Nothing but the lines from the top of the data to the line holding "The purpose of" should be printed, word for word and both ends included; leave the pictures out.

Stored data entries:
^^^^

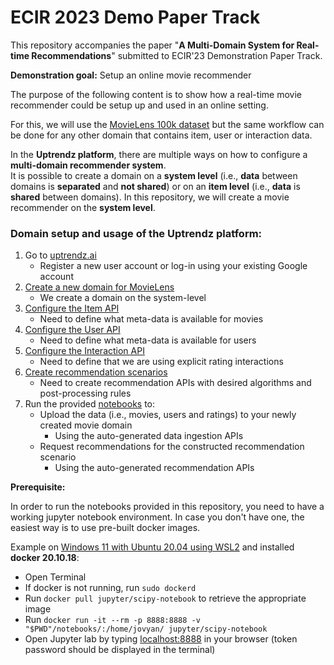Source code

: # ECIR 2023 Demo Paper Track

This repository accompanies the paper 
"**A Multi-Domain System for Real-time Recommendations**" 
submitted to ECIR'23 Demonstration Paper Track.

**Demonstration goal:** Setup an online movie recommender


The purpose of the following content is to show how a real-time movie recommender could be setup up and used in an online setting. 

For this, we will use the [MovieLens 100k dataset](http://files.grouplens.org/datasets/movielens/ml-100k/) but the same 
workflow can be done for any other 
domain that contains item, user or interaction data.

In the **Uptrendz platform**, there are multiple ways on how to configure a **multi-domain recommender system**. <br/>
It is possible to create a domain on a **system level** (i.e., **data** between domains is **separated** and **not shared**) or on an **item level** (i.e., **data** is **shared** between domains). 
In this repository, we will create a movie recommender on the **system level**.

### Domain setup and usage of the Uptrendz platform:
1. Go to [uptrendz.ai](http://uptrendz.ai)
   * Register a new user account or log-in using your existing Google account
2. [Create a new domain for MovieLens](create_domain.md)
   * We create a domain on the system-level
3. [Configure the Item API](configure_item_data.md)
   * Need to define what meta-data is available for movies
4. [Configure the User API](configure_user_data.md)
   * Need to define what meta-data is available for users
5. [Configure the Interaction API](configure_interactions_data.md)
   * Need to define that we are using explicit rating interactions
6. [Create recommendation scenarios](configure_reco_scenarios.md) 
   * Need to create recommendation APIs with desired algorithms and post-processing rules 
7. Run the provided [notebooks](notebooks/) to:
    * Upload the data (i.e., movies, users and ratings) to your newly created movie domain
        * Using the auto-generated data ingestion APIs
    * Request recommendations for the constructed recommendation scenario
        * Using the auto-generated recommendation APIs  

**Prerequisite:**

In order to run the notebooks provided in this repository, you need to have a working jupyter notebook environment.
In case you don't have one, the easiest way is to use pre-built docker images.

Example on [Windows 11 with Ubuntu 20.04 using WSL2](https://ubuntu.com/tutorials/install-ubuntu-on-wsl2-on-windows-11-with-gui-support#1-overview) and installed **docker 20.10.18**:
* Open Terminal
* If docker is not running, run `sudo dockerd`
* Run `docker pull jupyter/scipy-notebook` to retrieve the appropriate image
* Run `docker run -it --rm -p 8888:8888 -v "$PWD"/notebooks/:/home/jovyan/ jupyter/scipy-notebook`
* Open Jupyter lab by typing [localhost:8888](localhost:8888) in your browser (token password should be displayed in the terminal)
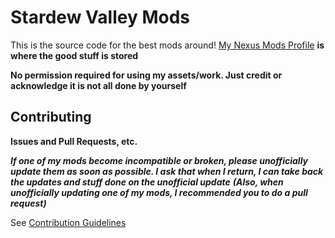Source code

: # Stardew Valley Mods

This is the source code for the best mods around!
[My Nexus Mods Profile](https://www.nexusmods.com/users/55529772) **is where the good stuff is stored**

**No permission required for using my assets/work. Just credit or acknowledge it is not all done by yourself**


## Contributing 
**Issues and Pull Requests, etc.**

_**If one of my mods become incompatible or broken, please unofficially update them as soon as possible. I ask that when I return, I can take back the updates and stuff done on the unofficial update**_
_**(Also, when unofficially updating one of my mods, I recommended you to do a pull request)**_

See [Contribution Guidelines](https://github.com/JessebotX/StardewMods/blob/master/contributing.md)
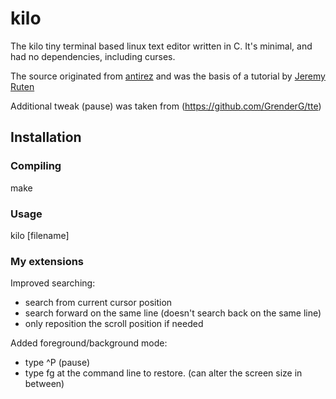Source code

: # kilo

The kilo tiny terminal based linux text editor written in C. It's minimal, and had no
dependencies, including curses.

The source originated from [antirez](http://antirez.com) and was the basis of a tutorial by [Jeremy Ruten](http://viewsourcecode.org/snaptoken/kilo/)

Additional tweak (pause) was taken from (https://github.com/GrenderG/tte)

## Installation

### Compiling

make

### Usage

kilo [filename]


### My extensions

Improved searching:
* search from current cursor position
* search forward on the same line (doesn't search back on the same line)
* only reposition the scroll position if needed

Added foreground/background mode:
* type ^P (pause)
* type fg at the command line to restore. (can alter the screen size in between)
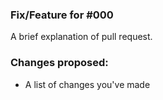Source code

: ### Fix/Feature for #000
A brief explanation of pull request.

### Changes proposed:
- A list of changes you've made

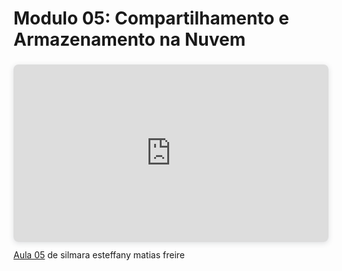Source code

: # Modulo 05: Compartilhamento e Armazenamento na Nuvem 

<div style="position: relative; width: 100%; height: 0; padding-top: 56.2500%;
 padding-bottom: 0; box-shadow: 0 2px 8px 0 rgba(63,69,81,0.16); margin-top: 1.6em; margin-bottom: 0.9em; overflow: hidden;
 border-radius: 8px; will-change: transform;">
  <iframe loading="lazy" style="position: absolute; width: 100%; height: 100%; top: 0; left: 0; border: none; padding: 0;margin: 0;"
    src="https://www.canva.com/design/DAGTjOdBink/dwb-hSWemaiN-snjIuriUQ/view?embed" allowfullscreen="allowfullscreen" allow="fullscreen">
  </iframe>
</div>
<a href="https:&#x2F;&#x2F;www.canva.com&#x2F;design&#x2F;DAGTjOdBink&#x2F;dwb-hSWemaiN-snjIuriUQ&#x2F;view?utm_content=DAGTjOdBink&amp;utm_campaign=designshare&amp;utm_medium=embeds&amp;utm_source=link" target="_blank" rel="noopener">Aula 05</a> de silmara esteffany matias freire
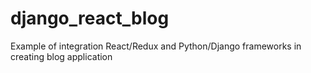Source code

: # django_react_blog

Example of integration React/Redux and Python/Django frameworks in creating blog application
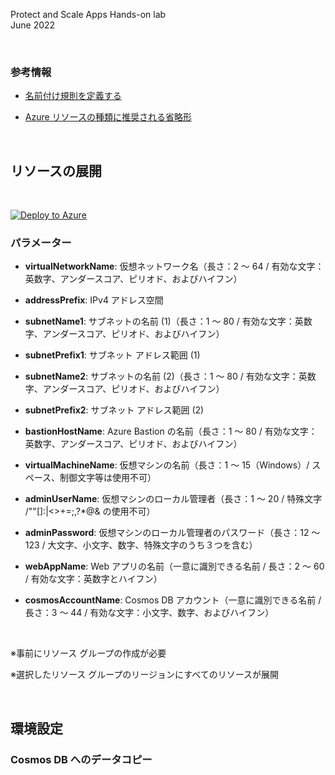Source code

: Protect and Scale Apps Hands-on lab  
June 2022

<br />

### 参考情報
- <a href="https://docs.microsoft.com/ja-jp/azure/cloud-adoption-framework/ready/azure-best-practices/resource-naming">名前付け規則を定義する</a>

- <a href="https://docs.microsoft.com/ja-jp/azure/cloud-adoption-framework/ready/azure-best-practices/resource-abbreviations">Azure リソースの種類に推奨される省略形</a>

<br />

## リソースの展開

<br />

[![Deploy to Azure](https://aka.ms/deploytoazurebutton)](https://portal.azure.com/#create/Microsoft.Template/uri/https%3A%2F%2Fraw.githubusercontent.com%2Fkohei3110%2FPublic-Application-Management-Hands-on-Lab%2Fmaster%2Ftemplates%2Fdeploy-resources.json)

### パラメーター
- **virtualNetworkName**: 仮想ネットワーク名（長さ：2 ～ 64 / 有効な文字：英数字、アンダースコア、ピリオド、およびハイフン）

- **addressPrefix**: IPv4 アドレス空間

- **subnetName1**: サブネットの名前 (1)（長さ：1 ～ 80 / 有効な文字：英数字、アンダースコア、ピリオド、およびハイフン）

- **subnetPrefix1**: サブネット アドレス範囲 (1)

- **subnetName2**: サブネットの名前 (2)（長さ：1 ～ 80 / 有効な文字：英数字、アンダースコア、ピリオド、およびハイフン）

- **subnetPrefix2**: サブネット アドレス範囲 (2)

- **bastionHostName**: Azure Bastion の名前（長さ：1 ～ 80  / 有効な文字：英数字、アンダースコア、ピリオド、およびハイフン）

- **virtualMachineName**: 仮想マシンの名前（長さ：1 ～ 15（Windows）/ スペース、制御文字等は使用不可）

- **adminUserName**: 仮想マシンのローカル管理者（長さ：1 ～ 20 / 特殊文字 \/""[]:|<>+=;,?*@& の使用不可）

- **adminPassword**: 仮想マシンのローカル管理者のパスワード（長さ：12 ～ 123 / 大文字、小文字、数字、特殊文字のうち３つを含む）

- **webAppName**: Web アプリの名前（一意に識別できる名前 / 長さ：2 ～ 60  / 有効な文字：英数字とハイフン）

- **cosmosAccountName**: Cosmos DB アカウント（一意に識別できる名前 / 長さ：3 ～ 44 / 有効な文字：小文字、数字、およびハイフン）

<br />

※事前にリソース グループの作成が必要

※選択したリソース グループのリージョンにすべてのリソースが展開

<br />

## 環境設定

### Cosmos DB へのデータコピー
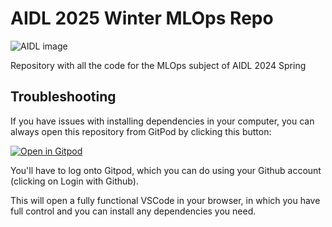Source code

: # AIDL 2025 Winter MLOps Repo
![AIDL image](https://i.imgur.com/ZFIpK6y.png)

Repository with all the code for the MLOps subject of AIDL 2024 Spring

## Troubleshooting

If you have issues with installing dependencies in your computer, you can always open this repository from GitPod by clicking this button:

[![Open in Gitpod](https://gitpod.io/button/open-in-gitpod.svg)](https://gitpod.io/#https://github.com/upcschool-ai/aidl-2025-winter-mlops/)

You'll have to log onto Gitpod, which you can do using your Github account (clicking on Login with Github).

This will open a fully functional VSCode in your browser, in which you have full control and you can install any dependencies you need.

^^^^

**Answer space**
Source code

: # ECIR 2023 Demo Paper Track

This repository accompanies the paper 
"**A Multi-Domain System for Real-time Recommendations**" 
submitted to ECIR'23 Demonstration Paper Track.

**Demonstration goal:** Setup an online movie recommender


The purpose of the following content is to show how a real-time movie recommender could be setup up and used in an online setting. 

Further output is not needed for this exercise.